Figure 4Correlation between expected and observed allele fractions in pools and comparison of replicated pools. The top panel shows the correlation between expected and observed allele fractions in the three pools, where the expected value is calculated by dividing the allele fraction observed in the ALL1 or ALL2 genomic DNA (gDNA) sample with the number of samples in the pool. Only single nucleotide variants (SNVs) classified as somatic in the ALL1 (n = 227) or ALL2 (n = 305) gDNA samples are shown. The bottom panel shows the correlation between allele fractions in the replicated pools. The x- and y-axes are cut at 0.5, 0.2 and 0.1 for the pools with two, five and ten samples, respectively. SNVs with an observed allele fraction greater than this are shown in black at the cutoff value. The MR value is the median ratio between all x- and y-values in each plot. It represents how close the two distributions are to each other, with a value of 1 indicating similar distributions.

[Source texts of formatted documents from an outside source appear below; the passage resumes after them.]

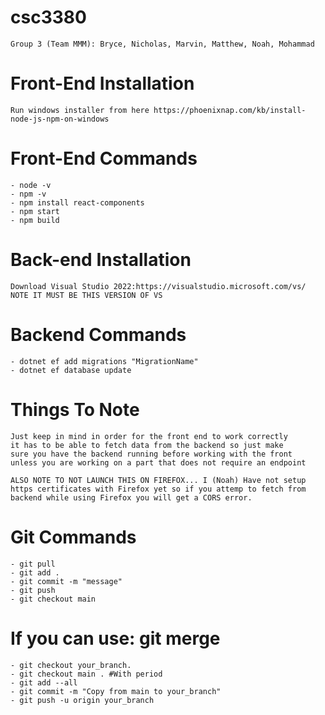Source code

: # csc3380
	Group 3 (Team MMM): Bryce, Nicholas, Marvin, Matthew, Noah, Mohammad

# Front-End Installation
	Run windows installer from here https://phoenixnap.com/kb/install-node-js-npm-on-windows

# Front-End Commands
	- node -v
	- npm -v
	- npm install react-components
	- npm start
	- npm build

# Back-end Installation
	Download Visual Studio 2022:https://visualstudio.microsoft.com/vs/ NOTE IT MUST BE THIS VERSION OF VS
   
# Backend Commands
	- dotnet ef add migrations "MigrationName"
	- dotnet ef database update
   
# Things To Note
	Just keep in mind in order for the front end to work correctly 
	it has to be able to fetch data from the backend so just make
	sure you have the backend running before working with the front
	unless you are working on a part that does not require an endpoint

	ALSO NOTE TO NOT LAUNCH THIS ON FIREFOX... I (Noah) Have not setup
	https certificates with Firefox yet so if you attemp to fetch from 
	backend while using Firefox you will get a CORS error.
	
# Git Commands
	- git pull
	- git add .
	- git commit -m "message"
	- git push
	- git checkout main
# If you can use: git merge 
	- git checkout your_branch.
	- git checkout main . #With period
	- git add --all
	- git commit -m "Copy from main to your_branch"
	- git push -u origin your_branch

Accuracy of single nucleotide variant detection in non-indexed pools
| Sample | TPa | TNa | FPa | FNa | FDR (%)b | Novelc |
|---|---|---|---|---|---|---|
| ALL1_pool2 | 224 | 304 | 1 | 3 | 0.4 | 0 |
| ALL2_pool5 | 304 | 227 | 0 | 1 | 0 | 3 |
| ALL1_pool10 | 225 | 296 | 9 | 2 | 3.8 | 4 |
| ALL1_pool2_rep | 224 | 304 | 1 | 3 | 0.4 | 0 |
| ALL2_pool5_rep | 298 | 222 | 5 | 7 | 1.7 | 2 |
| ALL1_pool10_rep | 223 | 291 | 14 | 4 | 5.9 | 4 |
a TP: true positives; TN: true negatives; FP: false positives; FN: false negatives.
b FDR: false discovery rate, calculated as FP/(TP + FP).
c Putative novel SNVs called in the previously uncharacterized samples included in the pools. One of the variants called in ALL2_pool5 was not called in the corresponding replicated pool (ALL2_pool5_rep). All other novel variants were identical between replicates.